Tjahjanto provided V/H/S/2 with its longest segment and he does the same for V/H/S/94, as his segment The Subject takes up 29 minutes of the 103 minute running time. This one finds a mad scientist filming himself as he conducts experiments on human subjects in a dingy underground lab, doing things like sticking a severed head on a mechanical spider body. The guy is interesting to watch, but it takes a while before we’re shown anything other than him tinkering around. In this case, however, the pay-off is absolutely worth the wait. When the authorities come busting into the lab (with a camera of their own, of course), this Frankenstein’s mechanical monsters are unleashed on them and the result is a glorious bloodbath. It’s the most exciting thing in the movie and should have been the end, because you’re never going to be able to top a Tjahjanto massacre packed with insane special effects. There’s some less-than-convincing CGI in there along the way, but that doesn’t take away from the fun too much.
It feels like the film has already reached its rousing climax by the time the segment directed by Prows begins, forcing the viewer to come down a bit to connect with the story he’s telling. But despite its placement, this is a very good stretch of the film that centers on a militia’s plan to carry out a domestic terror attack on a federal building. Whatever they’re doing, it involves “detonating the abomination”, so rest assured that there is a classic horror element in this segment. Prows lays out the story well and it builds to some nice action, but not as much action as The Subject delivers, so this segment, titled Terror, should have been placed before Tjahjanto’s.
Between segments, we get updates on that SWAT raid and see the situation fall apart piece by piece. In an interview with Cinapse, Reeder joked that she hoped her wrap-around wouldn’t be “the most hated wrap-around of all the hated wrap-arounds”, and I think she’s safe from that fate. Holy Hell is fine. It does the job.

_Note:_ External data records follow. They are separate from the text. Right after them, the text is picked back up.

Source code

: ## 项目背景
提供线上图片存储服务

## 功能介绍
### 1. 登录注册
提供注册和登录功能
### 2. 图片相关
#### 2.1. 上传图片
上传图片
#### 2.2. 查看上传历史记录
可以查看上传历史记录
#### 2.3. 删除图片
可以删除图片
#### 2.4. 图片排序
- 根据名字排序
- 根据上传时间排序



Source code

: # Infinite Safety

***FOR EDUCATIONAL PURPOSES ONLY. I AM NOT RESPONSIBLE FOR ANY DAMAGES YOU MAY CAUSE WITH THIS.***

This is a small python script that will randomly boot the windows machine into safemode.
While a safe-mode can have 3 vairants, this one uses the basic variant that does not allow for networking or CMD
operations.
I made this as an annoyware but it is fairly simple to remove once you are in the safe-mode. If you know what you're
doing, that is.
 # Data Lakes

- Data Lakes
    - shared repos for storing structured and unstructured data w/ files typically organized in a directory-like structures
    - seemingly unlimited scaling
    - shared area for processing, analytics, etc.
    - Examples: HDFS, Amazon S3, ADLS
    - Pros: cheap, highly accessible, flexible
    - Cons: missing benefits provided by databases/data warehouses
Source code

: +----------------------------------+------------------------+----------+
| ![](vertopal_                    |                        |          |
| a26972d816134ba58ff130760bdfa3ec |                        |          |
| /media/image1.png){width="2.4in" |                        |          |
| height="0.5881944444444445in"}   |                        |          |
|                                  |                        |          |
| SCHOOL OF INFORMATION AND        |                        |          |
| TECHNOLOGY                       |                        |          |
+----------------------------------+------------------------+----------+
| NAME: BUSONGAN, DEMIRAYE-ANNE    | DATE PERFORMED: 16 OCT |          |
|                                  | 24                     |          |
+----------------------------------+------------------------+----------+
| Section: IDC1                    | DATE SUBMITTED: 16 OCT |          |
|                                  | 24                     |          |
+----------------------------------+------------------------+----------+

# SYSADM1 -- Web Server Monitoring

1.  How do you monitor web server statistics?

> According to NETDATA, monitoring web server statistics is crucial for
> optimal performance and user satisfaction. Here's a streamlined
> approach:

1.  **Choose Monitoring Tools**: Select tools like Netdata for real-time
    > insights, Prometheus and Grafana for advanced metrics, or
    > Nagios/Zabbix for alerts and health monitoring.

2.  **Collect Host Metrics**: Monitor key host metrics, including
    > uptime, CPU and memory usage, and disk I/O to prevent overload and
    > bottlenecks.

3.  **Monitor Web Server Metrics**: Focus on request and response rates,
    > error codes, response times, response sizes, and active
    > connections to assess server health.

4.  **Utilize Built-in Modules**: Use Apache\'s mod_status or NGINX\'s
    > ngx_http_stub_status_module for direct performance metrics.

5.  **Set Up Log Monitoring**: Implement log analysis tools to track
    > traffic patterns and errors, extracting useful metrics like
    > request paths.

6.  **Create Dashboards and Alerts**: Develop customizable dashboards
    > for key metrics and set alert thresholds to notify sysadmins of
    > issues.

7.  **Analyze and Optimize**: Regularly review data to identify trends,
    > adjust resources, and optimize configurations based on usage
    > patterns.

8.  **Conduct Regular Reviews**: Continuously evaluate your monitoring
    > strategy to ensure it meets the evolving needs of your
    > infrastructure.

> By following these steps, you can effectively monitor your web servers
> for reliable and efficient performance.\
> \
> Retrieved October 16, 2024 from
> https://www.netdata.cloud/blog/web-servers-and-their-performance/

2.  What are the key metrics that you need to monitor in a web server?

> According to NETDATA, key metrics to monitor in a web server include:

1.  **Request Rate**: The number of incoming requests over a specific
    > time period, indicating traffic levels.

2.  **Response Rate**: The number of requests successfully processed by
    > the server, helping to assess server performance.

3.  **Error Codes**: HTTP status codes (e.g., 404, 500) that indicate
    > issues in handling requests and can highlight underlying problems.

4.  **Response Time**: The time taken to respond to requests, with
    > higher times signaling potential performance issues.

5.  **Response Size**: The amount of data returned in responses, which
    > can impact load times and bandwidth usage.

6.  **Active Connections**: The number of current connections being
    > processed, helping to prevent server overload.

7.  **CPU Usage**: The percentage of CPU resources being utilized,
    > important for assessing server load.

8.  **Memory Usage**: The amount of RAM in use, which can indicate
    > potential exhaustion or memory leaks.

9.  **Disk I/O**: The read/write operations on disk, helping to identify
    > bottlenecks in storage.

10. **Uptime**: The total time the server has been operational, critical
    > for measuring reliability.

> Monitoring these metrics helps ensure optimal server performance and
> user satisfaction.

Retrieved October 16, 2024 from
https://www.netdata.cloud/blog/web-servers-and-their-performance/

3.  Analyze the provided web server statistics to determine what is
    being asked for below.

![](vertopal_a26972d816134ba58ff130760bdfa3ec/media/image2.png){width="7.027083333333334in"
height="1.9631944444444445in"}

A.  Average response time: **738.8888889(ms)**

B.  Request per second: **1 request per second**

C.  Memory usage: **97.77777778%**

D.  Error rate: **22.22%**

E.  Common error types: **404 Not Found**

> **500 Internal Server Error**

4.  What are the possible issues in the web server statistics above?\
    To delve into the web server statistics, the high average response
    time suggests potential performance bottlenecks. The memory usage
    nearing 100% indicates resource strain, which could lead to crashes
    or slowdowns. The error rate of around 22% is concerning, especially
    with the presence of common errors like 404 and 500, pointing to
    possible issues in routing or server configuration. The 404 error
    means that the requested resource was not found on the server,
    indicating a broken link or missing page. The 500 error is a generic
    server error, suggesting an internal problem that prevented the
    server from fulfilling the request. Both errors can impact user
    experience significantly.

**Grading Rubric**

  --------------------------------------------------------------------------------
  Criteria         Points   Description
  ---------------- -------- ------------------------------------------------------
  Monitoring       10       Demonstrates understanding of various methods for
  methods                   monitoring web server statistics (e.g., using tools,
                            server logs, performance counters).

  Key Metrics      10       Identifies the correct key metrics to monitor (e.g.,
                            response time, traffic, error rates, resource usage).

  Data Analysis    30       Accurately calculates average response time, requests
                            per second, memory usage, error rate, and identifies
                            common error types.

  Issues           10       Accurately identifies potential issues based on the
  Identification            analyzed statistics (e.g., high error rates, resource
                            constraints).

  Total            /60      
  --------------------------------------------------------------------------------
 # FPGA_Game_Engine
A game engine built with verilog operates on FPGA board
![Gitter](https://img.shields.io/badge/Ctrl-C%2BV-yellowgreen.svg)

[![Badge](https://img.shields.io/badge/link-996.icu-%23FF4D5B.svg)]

I wasn’t on board for a lot of the first V/H/S and felt that V/H/S/2 was a big improvement, then I liked V/H/S: Viral even less than the first one. V/H/S/94 I would rank up there alongside V/H/S/2 – and in fact, would probably even choose to watch this one over part 2. Most of the segments worked really well for me, and even when the movie wasn’t working for me I didn’t think it was bad, just underwhelming. I also feel that setting the entire movie in 1994 was beneficial, because for the first time there’s no questioning why every story plays out on VHS. I know the overall idea of the franchise is that these videos gain some kind of supernatural power when transferred to VHS, but it always felt very strange to me when previous movies would have segments shot through devices like webcams and bionic eyes. Everything was on VHS from the start here, even if the camera happened to be built into a science experiment’s head.
If you had asked me any time in the last seven years if I wanted to see another V/H/S movie I would have had a negative response, but now we do have another V/H/S movie and it’s actually pretty good.
V/H/S/94 is being released through the Shudder streaming service on October 6th.